NBC News justice correspondent Pete Williams on this weekend's syndicated Chris Matthews Show actually said that when it comes to nominating judges, "A Democratic president is more likely to appoint somebody near the middle who is less ideological" (video follows with transcript and commentary):
CHRIS MATTHEWS, HOST: Which of the two presidents, presidential candidates, the President or Governor Romney, would be more likely to pick centrist judges, ones that could get a good supermajority in the Senate?
PETE WILLIAMS, NBC NEWS JUSTICE CORRESPONDENT: Well, saying that centrist is a loaded term, it's usually a Democratic president is more likely to appoint somebody near the middle who is less ideological.
KATTY KAY, BBC: Well, if you look at Obama's record, he’s put, appointed Elena Kagan who is liberal and Sotomayor who isn’t particularly liberal. So that would lead you to think that he's more of a centrist when it comes to appointing judges.
JOAN BISKUPIC, REUTERS SUPREME COURT CORRESPONDENT: Ditto with Bill Clinton. He put on Stephen Breyer and Ruth Bader Ginsburg.
Assuming you took my advice and still have a functioning computer, can you imagine the idiocy and/or bias necessary to make the statements made by Biskupic, Kay, and Williams?
Sonia Sotomayor "isn't particularly liberal?" Based on what?
As for Breyer and Ginsburg, they're two of the most predictably liberal members of the Court - have been for years.

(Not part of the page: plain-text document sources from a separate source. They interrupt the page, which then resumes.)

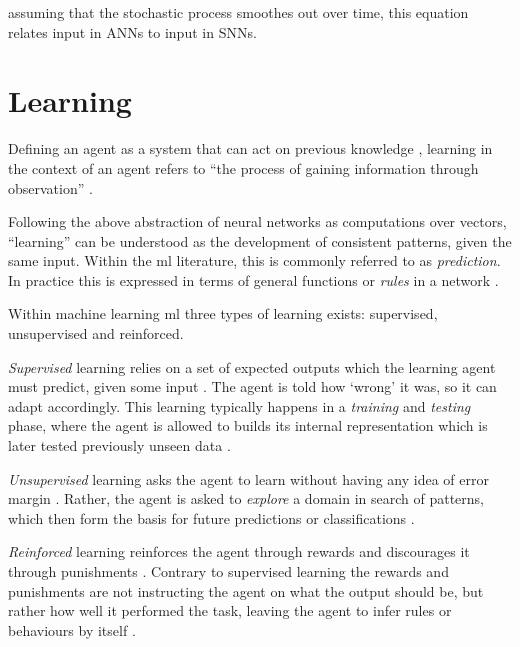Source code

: \documentclass[report.tex]{subfiles}
\begin{document}
assuming that the stochastic process smoothes out over time, this equation
relates input in \glspl{ANN} to input in \glspl{SNN}.


\section{Learning}  \label{sec:learning}
Defining an \gls{agent} as a system that can act on previous knowledge
\cite{Russel2007}, learning in the context of an \gls{agent}
refers to ``the process of gaining
information through observation'' \cite{sep:learning-formal}.

Following the above abstraction of neural networks as computations over vectors,
``learning''  can be understood as the development of consistent
patterns, given the same input.
Within the \gls{ml} literature, this is commonly referred to as 
\textit{prediction}. 
In practice this is expressed in terms of general functions or
\textit{rules}  in a network \cite[p. 704.]{Russel2007}.

Within machine learning \gls{ml} three types of
learning exists: supervised, 
unsupervised  and reinforced.

\textit{Supervised} learning relies on a set of expected outputs which 
the learning \gls{agent} must predict, given some input \cite{Russel2007}.
The \gls{agent} is told how `wrong' it was, so it can adapt accordingly.
This learning typically happens in a \textit{training} and \textit{testing}
phase, where the \gls{agent} is allowed to builds its internal representation
which is later tested previously unseen data \cite{Russel2007}.

\textit{Unsupervised} learning asks the \gls{agent} to learn without
having any idea of error margin \cite{Russel2007}.
Rather, the \gls{agent} is asked to \textit{explore} a domain in search of
patterns, which then form the basis for future predictions or classifications
\cite{Russel2007}.

\textit{Reinforced} learning reinforces the \gls{agent} through
rewards and discourages it through punishments \cite{Russel2007}.
Contrary to supervised learning the rewards and punishments are not
instructing the agent on what the output should be, but rather how well
it performed the task, leaving the \gls{agent} to infer rules or
behaviours by itself \cite[p. 873]{Russel2007}.
\end{document}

By contrast, Anthony Kennedy, who is considered by far the most moderate and the current swing vote on the Court, was nominated by Ronald Reagan in 1988.
The recently retired (2006) previous moderate swing-voter Sandra Day O'Connor was appointed by Reagan in 1981.
David Souter (retired in 2009), considered by most conservatives as one of the worst justices ever appointed by a Republican president, was nominated by George H.W. Bush in 1990.
Potentially the second worst nomination by a Republican was John Paul Stevens (retired 2010) who was appointed by Gerald Ford in 1975.
As such, in the last 37 years, there have been four justices appointed by Republicans that have turned out to be moderate or liberal.
By contrast, all of the justices appointed by Democrats during the same period have been liberal thereby making Biskupic, Kay, and Williams 100 percent wrong on this matter.